Support UPDATE and DELETE for tables. These cannot be used in transactions and are serialized along with INSERTs.
Add a framework for supporting transactional table operations that need to do writes based on the result of a read. This framework is designed to be serializable, and so is safe when used by multiple concurrent SQL sessions.
General transactions with interleaved reads and writes are not a goal. High performance under heavy concurrent load is not a goal.
UPDATE, DELETE, UPSERT, INSERT ON CONFLICT, and unique key constraints are similar operations: a read followed by a write depending on the results of the read:
We can add basic support for UPDATE and DELETE with a new plan node called ReadThenWrite that can be configured to do a read and then arbitrary behavior on its results. We can add support for the others at a later date.
ReadThenWrite is a node that performs a Peek at some time t1
.
Once the Peek has results ready, they are read and a set of diffs is produced which are sent at some time t2
where t1 < t2
.
In order to support our goal of strict serializability, we need to ensure that no writes to tables affected by ReadThenWrite happen between t1
and t2
.
Do this by teaching Insert and ReadThenWrite to serialize themselves by checking if another write has started and adding themselves to a queue if so, otherwise marking themselves as the in-progress write and continuing.
At transaction end, if the transaction's session is the in-progress write and there's a queued write, move the queued write to the coordinator's command queue, scheduling it for execution.
It is safe to use t2
as the write time since the serialization prevents writes to the read table between t1
and t2
, so the read is still correct as of t2
.
We can optimize performance Insert by having it delay checking for an in-progress write until its commit time.
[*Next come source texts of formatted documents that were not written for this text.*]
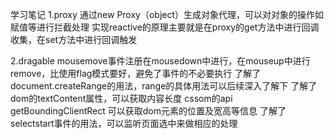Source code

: 学习笔记
1.proxy
通过new Proxy（object）生成对象代理，可以对对象的操作如赋值等进行拦截处理
实现reactive的原理主要就是在proxy的get方法中进行回调收集，在set方法中进行回调触发

2.dragable
mousemove事件注册在mousedown中进行，在mouseup中进行remove，比使用flag模式要好，避免了事件的不必要执行
了解了document.createRange的用法，range的具体用法可以后续深入了解下
了解了dom的textContent属性，可以获取内容长度
cssom的api getBoundingClientRect 可以获取dom元素的位置及宽高等信息
了解了selectstart事件的用法，可以监听页面选中来做相应的处理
This allows for INSERT-only workloads to serialize by nature of the single-threaded coordinator, just like they do before this design document.
We want to prevent the case where one user opens a write transaction and forces all other write transactions for the first user to issue a COMMIT
.
The design above achieves this because INSERT only needs to serialize itself after the user has issued a COMMIT
statement, and ReadThenWrite has no user interaction between its read and write.
Additionally, ReadThenWrite must be excluded from (multi-statement) transactions.
In the initial design of this code, we relied on keeping track of the connection ID of the session that held the write lock as an Option<u32>
. If the write lock was...
Some
, only the connection with that ID was allowed to enter the critical sections; others had to enqueue themselves and wait to be dequeued by the lock's ownerNone
, entering the critical section saved the connection's ID as the connection holding the lock.When the connection holding the lock was leaving the critical section, it was responsible for dequeuing an operation that was awaiting the write lock.
A successive commit to this code, instead refactors the global write lock to use a Mutex
instead of an Option<u32>
because a Mutex
offers exactly the semantics we want to serialize writes:
While the mutex I chose comes from tokio::sync
, mutexes are well-known, well-tested, idiomatic tools from standard libraries of many programming languages, so using one has the advantage of giving us exactly what we want with very little work, and is generally less fallible than trying to hand-roll the same semantics using another implemenation.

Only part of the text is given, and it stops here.